Login with username, password and session length


Pages: [1]
  Print  
Author Topic: Keyword Management  (Read 2420 times)
DangerMouse
Expert
****
Offline Offline

Posts: 244



View Profile
« on: July 10, 2008, 07:50:31 AM »

Hi all,

I know this has been discussed before, but I couldnt really establish exactly what I was looking for.

Broadly I'm looking for the best way to manage keywords, within a database - and its proving more challenging to establish than I first thought it would!

Assumptions:

Projects
- Independant of sites relating to a topic / sector.

Category
- A category of keyword; I want to split my keywords up by a perscribed 'type'. These types will be finate and defined. A keyword may only be of one type.

Tag
- As I'm limiting myself to allowing keywords to only fall under one 'type' I need another method of assigning attributes to them, thus a many-to-many 'tag' relationsip. This will be for things like tagging a keyword as appropriate for a specific demographic for example (old people versus young people!).

Sites - pretty obvious.

I was originally getting confused over the relationship between 'sites', 'keywords' and 'projects' but typing this I think it may have become a little clearer! I'd still appreciate any views though, despite knowing the theory I'm quite inexperienced at managing the process on a large scale - and I know many of you guys operate on a very large scale! Wink

Does it make sense to have 'projects' as an umbrella for both 'sites' and 'keywords'? - i.e. a keyword belongs to a project, not a site and sites belong to projects. So the relationship between sites and keywords is indirect. Does this make sense from the point of view of maintaining referential integrity?

I should say that this system will be linked to a SERP tracker. As a result of this I only want unique keywords to be stored.

How would you go about implementing a campaign system, possibly for PPC purposes. This brings in the idea of a keyword 'list' which may be generated using the category and tagging system, it would obviously be beneficial to store convesion data against keywords when they've been used for campaigns - I guess this data is linked not to the keyword but to the keyword plus its 'properties' ?

I feel like I'm rambling now so will shut up! I'd really appreciate any opinions, criticisms.

Cheers,

DM

BTW - this isnt for a BH project, I'm just trying to create a robust system.

BTW2 - how would you handle stemming? Well maybe not stemming, but where you tack on common words e.g. for localisation.
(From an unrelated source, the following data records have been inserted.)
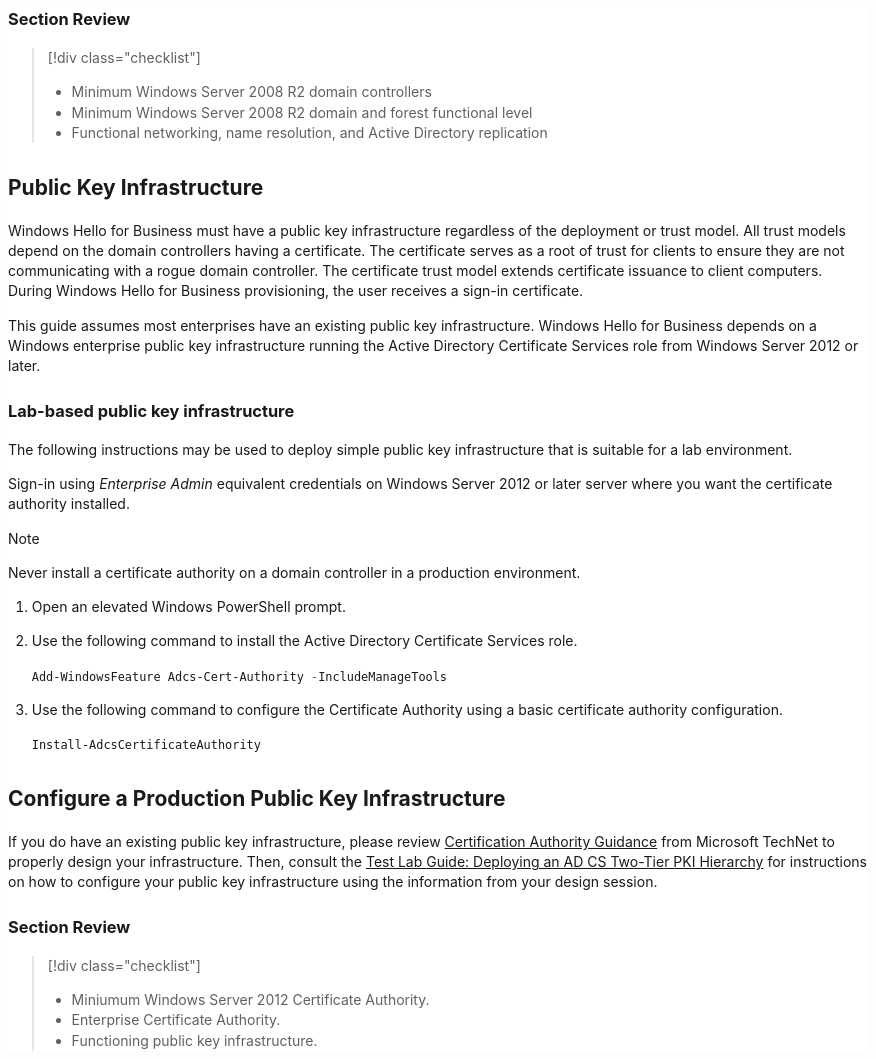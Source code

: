 ### Section Review

> [!div class="checklist"]
> * Minimum Windows Server 2008 R2 domain controllers
> * Minimum Windows Server 2008 R2 domain and forest functional level
> * Functional networking, name resolution, and Active Directory replication
 
## Public Key Infrastructure

Windows Hello for Business must have a public key infrastructure regardless of the deployment or trust model.  All trust models depend on the domain controllers having a certificate.  The certificate serves as a root of trust for clients to ensure they are not communicating with a rogue domain controller.  The certificate trust model extends certificate issuance to client computers.  During Windows Hello for Business provisioning, the user receives a sign-in certificate.

This guide assumes most enterprises have an existing public key infrastructure.  Windows Hello for Business depends on a Windows enterprise public key infrastructure running the Active Directory Certificate Services role from Windows Server 2012 or later.

### Lab-based public key infrastructure

The following instructions may be used to deploy simple public key infrastructure that is suitable for a lab environment.

Sign-in using _Enterprise Admin_ equivalent credentials on Windows Server 2012 or later server where you want the certificate authority installed.

>[!NOTE]
>Never install a certificate authority on a domain controller in a production environment.

1. Open an elevated Windows PowerShell prompt.
2. Use the following command to install the Active Directory Certificate Services role.   
    ```PowerShell
    Add-WindowsFeature Adcs-Cert-Authority -IncludeManageTools
    ```

3. Use the following command to configure the Certificate Authority using a basic certificate authority configuration.   
    ```PowerShell
    Install-AdcsCertificateAuthority
    ```   
    
## Configure a Production Public Key Infrastructure

If you do have an existing public key infrastructure, please review [Certification Authority Guidance](https://technet.microsoft.com/library/hh831574.aspx) from Microsoft TechNet to properly design your infrastructure.   Then, consult the [Test Lab Guide: Deploying an AD CS Two-Tier PKI Hierarchy](https://technet.microsoft.com/library/hh831348.aspx) for instructions on how to configure your public key infrastructure using the information from your design session.

### Section Review ###

> [!div class="checklist"]
> *  Miniumum Windows Server 2012 Certificate Authority.
> *  Enterprise Certificate Authority.
> *  Functioning public key infrastructure.
  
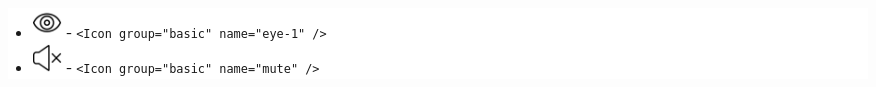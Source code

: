  - <img src="./basic/225-eye-1.png" height="30" width="30" /> - `<Icon group="basic" name="eye-1" />`
 - <img src="./basic/226-mute.png" height="30" width="30" /> - `<Icon group="basic" name="mute" />`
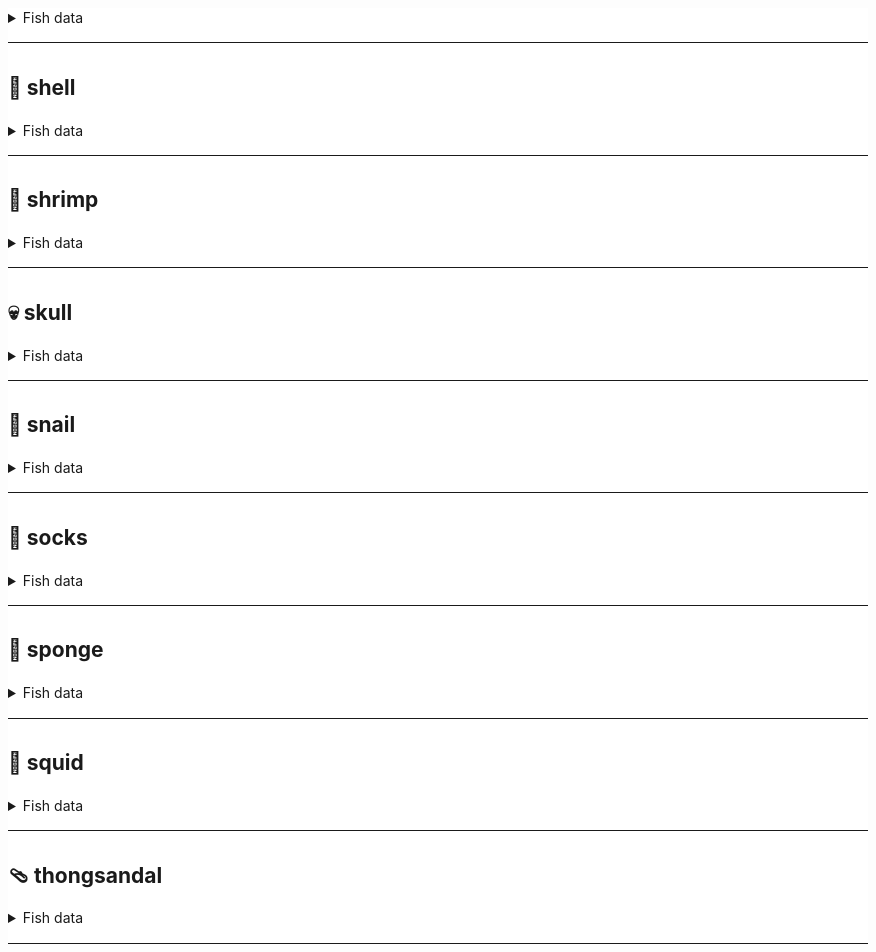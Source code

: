 <details><summary>Fish data</summary></details>

---------------

## 🐚 shell

<details><summary>Fish data</summary></details>

---------------

## 🦐 shrimp

<details><summary>Fish data</summary></details>

---------------

## 💀 skull

<details><summary>Fish data</summary></details>

---------------

## 🐌 snail

<details><summary>Fish data</summary></details>

---------------

## 🧦 socks

<details><summary>Fish data</summary></details>

---------------

## 🧽 sponge

<details><summary>Fish data</summary></details>

---------------

## 🦑 squid

<details><summary>Fish data</summary></details>

---------------

## 🩴 thongsandal

<details><summary>Fish data</summary></details>

---------------
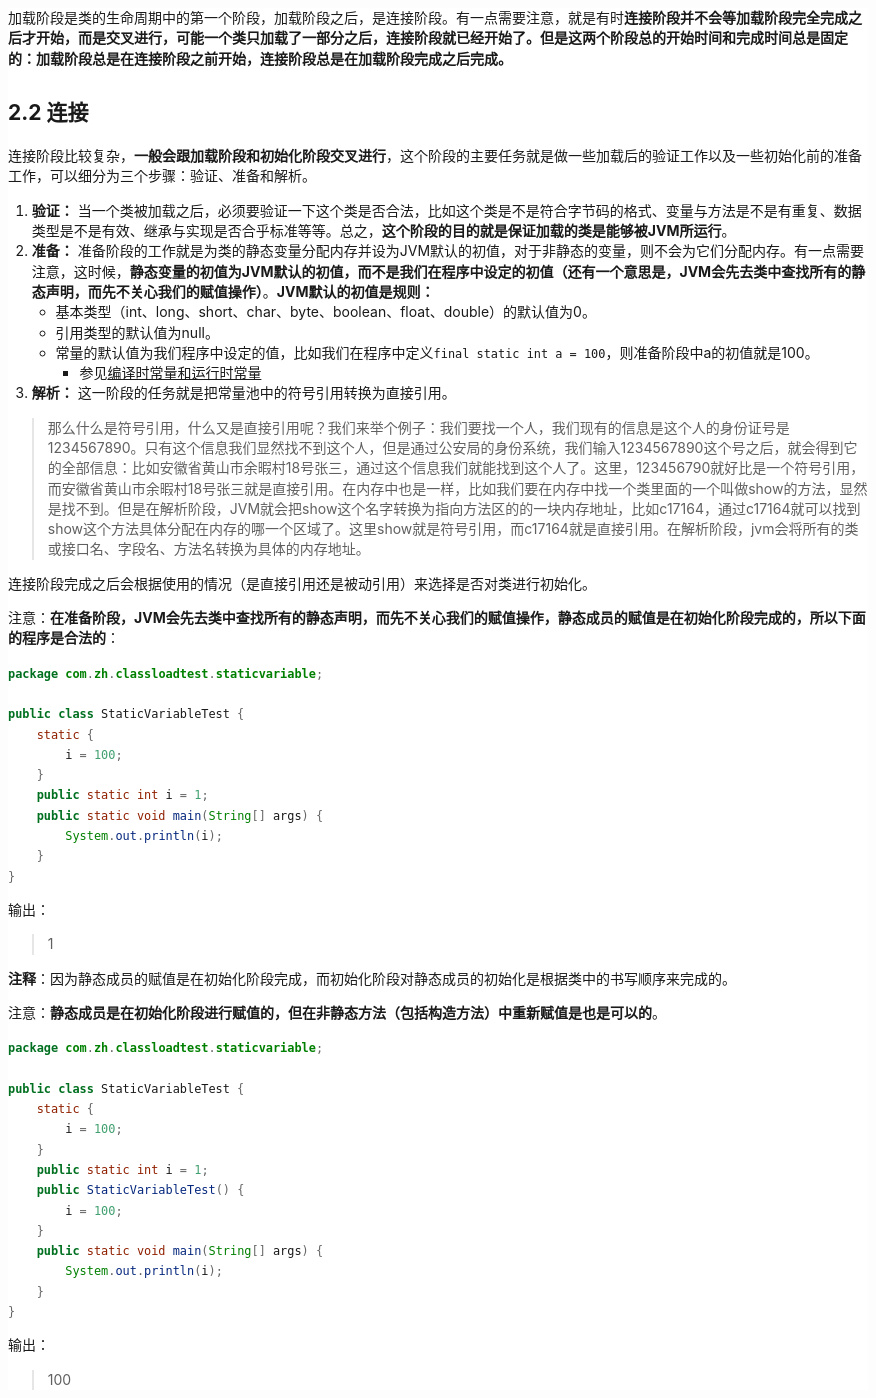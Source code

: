加载阶段是类的生命周期中的第一个阶段，加载阶段之后，是连接阶段。有一点需要注意，就是有时**连接阶段并不会等加载阶段完全完成之后才开始，而是交叉进行，可能一个类只加载了一部分之后，连接阶段就已经开始了。但是这两个阶段总的开始时间和完成时间总是固定的：加载阶段总是在连接阶段之前开始，连接阶段总是在加载阶段完成之后完成。**

## 2.2 连接
连接阶段比较复杂，**一般会跟加载阶段和初始化阶段交叉进行**，这个阶段的主要任务就是做一些加载后的验证工作以及一些初始化前的准备工作，可以细分为三个步骤：验证、准备和解析。

1. **验证：** 当一个类被加载之后，必须要验证一下这个类是否合法，比如这个类是不是符合字节码的格式、变量与方法是不是有重复、数据类型是不是有效、继承与实现是否合乎标准等等。总之，**这个阶段的目的就是保证加载的类是能够被JVM所运行**。
1. **准备：** 准备阶段的工作就是为类的静态变量分配内存并设为JVM默认的初值，对于非静态的变量，则不会为它们分配内存。有一点需要注意，这时候，**静态变量的初值为JVM默认的初值，而不是我们在程序中设定的初值（还有一个意思是，JVM会先去类中查找所有的静态声明，而先不关心我们的赋值操作）**。**JVM默认的初值是规则：**
   - 基本类型（int、long、short、char、byte、boolean、float、double）的默认值为0。
   - 引用类型的默认值为null。
   - 常量的默认值为我们程序中设定的值，比如我们在程序中定义`final static int a = 100`，则准备阶段中a的初值就是100。
       - 参见[编译时常量和运行时常量](./docs/programming/java/Java_base/compile-constant_and_runtime-constant_in_Java.md)
3. **解析：** 这一阶段的任务就是把常量池中的符号引用转换为直接引用。
> 那么什么是符号引用，什么又是直接引用呢？我们来举个例子：我们要找一个人，我们现有的信息是这个人的身份证号是1234567890。只有这个信息我们显然找不到这个人，但是通过公安局的身份系统，我们输入1234567890这个号之后，就会得到它的全部信息：比如安徽省黄山市余暇村18号张三，通过这个信息我们就能找到这个人了。这里，123456790就好比是一个符号引用，而安徽省黄山市余暇村18号张三就是直接引用。在内存中也是一样，比如我们要在内存中找一个类里面的一个叫做show的方法，显然是找不到。但是在解析阶段，JVM就会把show这个名字转换为指向方法区的的一块内存地址，比如c17164，通过c17164就可以找到show这个方法具体分配在内存的哪一个区域了。这里show就是符号引用，而c17164就是直接引用。在解析阶段，jvm会将所有的类或接口名、字段名、方法名转换为具体的内存地址。

连接阶段完成之后会根据使用的情况（是直接引用还是被动引用）来选择是否对类进行初始化。

注意：**在准备阶段，JVM会先去类中查找所有的静态声明，而先不关心我们的赋值操作，静态成员的赋值是在初始化阶段完成的，所以下面的程序是合法的**：

```java
package com.zh.classloadtest.staticvariable;

public class StaticVariableTest {
	static {
		i = 100;
	}
	public static int i = 1;
	public static void main(String[] args) {
		System.out.println(i);
	}
}
```
输出：
> 1

**注释**：因为静态成员的赋值是在初始化阶段完成，而初始化阶段对静态成员的初始化是根据类中的书写顺序来完成的。

注意：**静态成员是在初始化阶段进行赋值的，但在非静态方法（包括构造方法）中重新赋值是也是可以的**。

```java
package com.zh.classloadtest.staticvariable;

public class StaticVariableTest {
	static {
		i = 100;
	}
	public static int i = 1;
	public StaticVariableTest() {
		i = 100;
	}
	public static void main(String[] args) {
		System.out.println(i);
	}
}
```
输出：
> 100

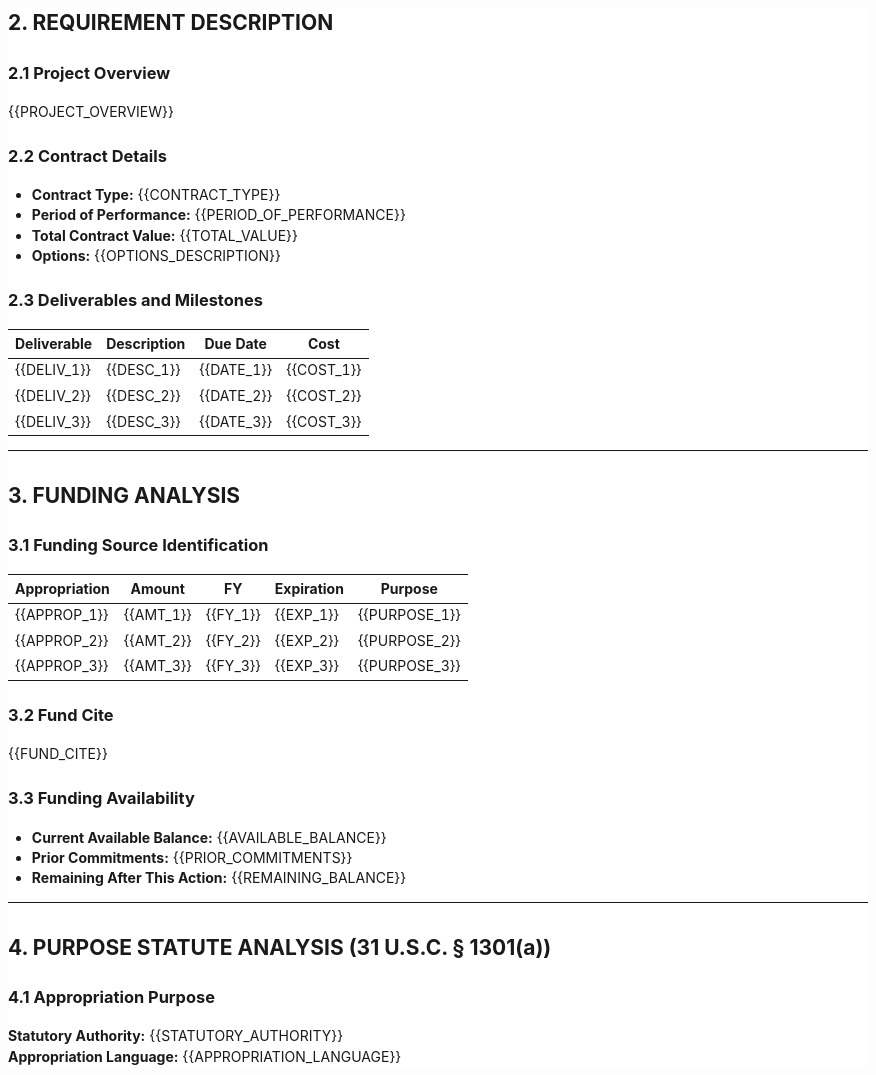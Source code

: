 ## 2. REQUIREMENT DESCRIPTION

### 2.1 Project Overview
{{PROJECT_OVERVIEW}}

### 2.2 Contract Details
- **Contract Type:** {{CONTRACT_TYPE}}
- **Period of Performance:** {{PERIOD_OF_PERFORMANCE}}
- **Total Contract Value:** {{TOTAL_VALUE}}
- **Options:** {{OPTIONS_DESCRIPTION}}

### 2.3 Deliverables and Milestones
| Deliverable | Description | Due Date | Cost |
|-------------|-------------|----------|------|
| {{DELIV_1}} | {{DESC_1}} | {{DATE_1}} | {{COST_1}} |
| {{DELIV_2}} | {{DESC_2}} | {{DATE_2}} | {{COST_2}} |
| {{DELIV_3}} | {{DESC_3}} | {{DATE_3}} | {{COST_3}} |

---

## 3. FUNDING ANALYSIS

### 3.1 Funding Source Identification
| Appropriation | Amount | FY | Expiration | Purpose |
|---------------|--------|----|-----------|---------| 
| {{APPROP_1}} | {{AMT_1}} | {{FY_1}} | {{EXP_1}} | {{PURPOSE_1}} |
| {{APPROP_2}} | {{AMT_2}} | {{FY_2}} | {{EXP_2}} | {{PURPOSE_2}} |
| {{APPROP_3}} | {{AMT_3}} | {{FY_3}} | {{EXP_3}} | {{PURPOSE_3}} |

### 3.2 Fund Cite
{{FUND_CITE}}

### 3.3 Funding Availability
- **Current Available Balance:** {{AVAILABLE_BALANCE}}
- **Prior Commitments:** {{PRIOR_COMMITMENTS}}
- **Remaining After This Action:** {{REMAINING_BALANCE}}

---

## 4. PURPOSE STATUTE ANALYSIS (31 U.S.C. § 1301(a))

### 4.1 Appropriation Purpose
**Statutory Authority:** {{STATUTORY_AUTHORITY}}  
**Appropriation Language:** {{APPROPRIATION_LANGUAGE}}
Should these be stored as keywords in their own right? Maybe so if they same list will be used for SERP monitoring... :s
Logged
perkiset
Olde World Hacker
Administrator
Lifer
*****
Offline Offline

Posts: 10096



View Profile
« Reply #1 on: July 10, 2008, 09:22:43 AM »

Hey DM -

Man, huge amount of think to do regarding how you want to lay this out. I'd like to offer how I marshall my thoughts, rather than a straight answer - perhaps this will help.

My personal way of working through this kind of thing is to build an ownership / "knowledge of" tree, much like building an OO hierarchy. For example, looking at your plan, a project has sites, sites don't have projects - ergo, projects is the master and sites are the detail in that relationship. So from build the DB perspective I'd have ID as an autoincrementing integer in projects and then reference project_id in the sites table.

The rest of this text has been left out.